85'TEN GÜNÜMÜZE * Nur Kartal

25.12.2013 / 00:00

1944 yılında dünyaya gözlerini açıp 2000 yılında alem değiştiren bir ustadan bahsetmek istiyorum. Onun filmleriydi bir dönemin eğlencesi. Ve yine onun ürettiği ve can verdiği karakterlerdi hafızamıza kazınan.

“İnek Şaban”dı o; sevdiğimiz, benimsediğimiz.

Bir oyuncuydu belki gözümüzde, eğlence veren.

Aslında bir sosyologdu yüreklere ince mesajlar gönderen.

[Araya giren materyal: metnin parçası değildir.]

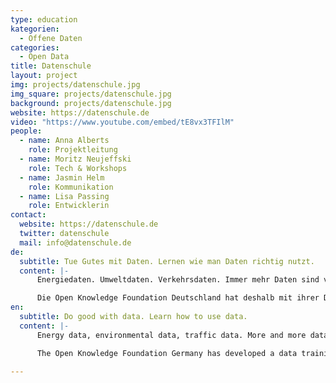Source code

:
```yaml
---
type: education
kategorien:
  - Offene Daten
categories:
  - Open Data
title: Datenschule
layout: project
img: projects/datenschule.jpg
img_square: projects/datenschule.jpg
background: projects/datenschule.jpg
website: https://datenschule.de
video: "https://www.youtube.com/embed/tE8vx3TFIlM"
people:
  - name: Anna Alberts
    role: Projektleitung
  - name: Moritz Neujeffski
    role: Tech & Workshops
  - name: Jasmin Helm
    role: Kommunikation
  - name: Lisa Passing
    role: Entwicklerin
contact:
  website: https://datenschule.de
  twitter: datenschule
  mail: info@datenschule.de
de:
  subtitle: Tue Gutes mit Daten. Lernen wie man Daten richtig nutzt.
  content: |-
      Energiedaten. Umweltdaten. Verkehrsdaten. Immer mehr Daten sind verfügbar. Eine zielgerichte Nutzung der passenden Datensätze kann gerade gemeinnützigen Organisationen dabei helfen, ihre gesellschaftlichen Ziele besser zu erreichen. Doch nur die wenigsten Organisationen verfügen über die erforderlichen Kompetenzen.

      Die Open Knowledge Foundation Deutschland hat deshalb mit ihrer Datenschule ein Bildungsangebot rund um das Thema Daten entwickelt: vom Daten finden, analysieren und visualisieren bis hin zur Arbeit an datenbasierten Kampagnen.Das Projekt setzt dabei auf eine Kombination aus Workshops, Strategieberatung und Techniktraining, das auf die Bedürfnisse der gemeinnützigen Organisationen angepasst wird.
en:
  subtitle: Do good with data. Learn how to use data.
  content: |-
      Energy data, environmental data, traffic data. More and more data is available to us today. We believe that the goal-oriented usage of relevant datasets could help nonprofit organizations to more effectively achieve their social objectives. However, only a few organizations have the required skills to work with data.

      The Open Knowledge Foundation Germany has developed a data training program, covering everything from the finding, analyzing and visualizing of data to the design of data-driven campaigns. The program is a combination of workshops, strategy consulting, and technology training.

---
```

Henüz on yaşındaydım ustanın göçtüğü gün. Bir yaz günü babamın bana sorumluluk bilincini ilk yükleyişiydi o gün. Bankaya gittim bir havale yapmak üzere. Evden çıkmadan hemen önce öğrendim gittiğini. Öğle haberlerinde spiker ünlüyordu usta oyuncunun vefat ettiğini. Korkuyordu o, uçağa binmekten. Bindi ve son korkusunu yaşamış oldu.

Ruhu şâd olsun.

Şöyle demiştir:

“Nasıl oldu bilmem, ben kendimi sahici bir sahnede seyircilerin arasında buldum. Ses Tiyatrosu'ndaki ilk rolüm çok kısaydı. Üç dakika sahnede ya kalıyor ya kalmıyordum. Öyle pek bir şey söylediğimi de hatırlamıyorum. Sahnenin bir ucundan girip öbür ucundan çıkıyordum. Ne yaptığımı da pek hatırlamıyorum; ama seyirci kahkahadan kırılıyor. Bu da benim hoşuma gitmişti. Bildiğiniz gibi o gün bugündür insanları güldürmeyi seviyorum.”

O, benim için bugüne kadar güldürürken düşündüren görsel bir sosyolog olmuştur her zaman.

Devlet erkanının yakınlarının ve birkaç “ünlü” işadamının yaptığı öne sürülen son günlerin gündemi “yolsuzluk” iddialarını duyunca aklıma hemen Kemal Sunal geldi.

82 film sığdırmıştır, 66 yıllık ömrüne. 12 Eylül döneminde lisans tahsilini yarım bırakmış, ölümünden beş yıl önce tamamlamıştır. Daha sonra ise yüksek lisans yapmıştır. Tezi “Tv ve Sinemada Kemal Sunal Güldürüsü” adıyla basılmıştır. Bu tezde iktidarın sanat alanına yaptığı müdahalelerden bahsetmiştir.

Ülkenin gündemine, hiç görülmemişcesine veya daha önceden bilinmiyormuşcasına oturan yolsuzluk sürecinde aklıma ilk olarak usta Kemal Sunal, ikinci olarak da 1985 yılında çektiği “Şaban Pabucu Yarım” filmi geldi.

İzleyenler bilir. Filmde bir oyun parkı işleten bir ailenin, Haydar adlı işadamının parklarını ve evlerini yıkmak istemesiyle başlayan kıyasıya bir mücadele ve komedi filmidir.

Filmde irdelenen ve eleştirilen nokta zaman olgusunda, insanlar var oldukça karşımıza çıkmaya devam edecektir.

Filmin sonunda rant sağlama ve kişisel çıkarlar kaybetmiş; vefa duygusu, sevgi, saygı, bağlılık gibi duygular kazanmıştır. Masallarda gördüğümüz gibi iyiler hep kazanır, filmde de kazanmıştır.

Şu süreçte “Şaban Pabucu Yarım” filmini düşünelim ve umut edelim; iyiler ve doğru olanlar kazansın, hep kazansın.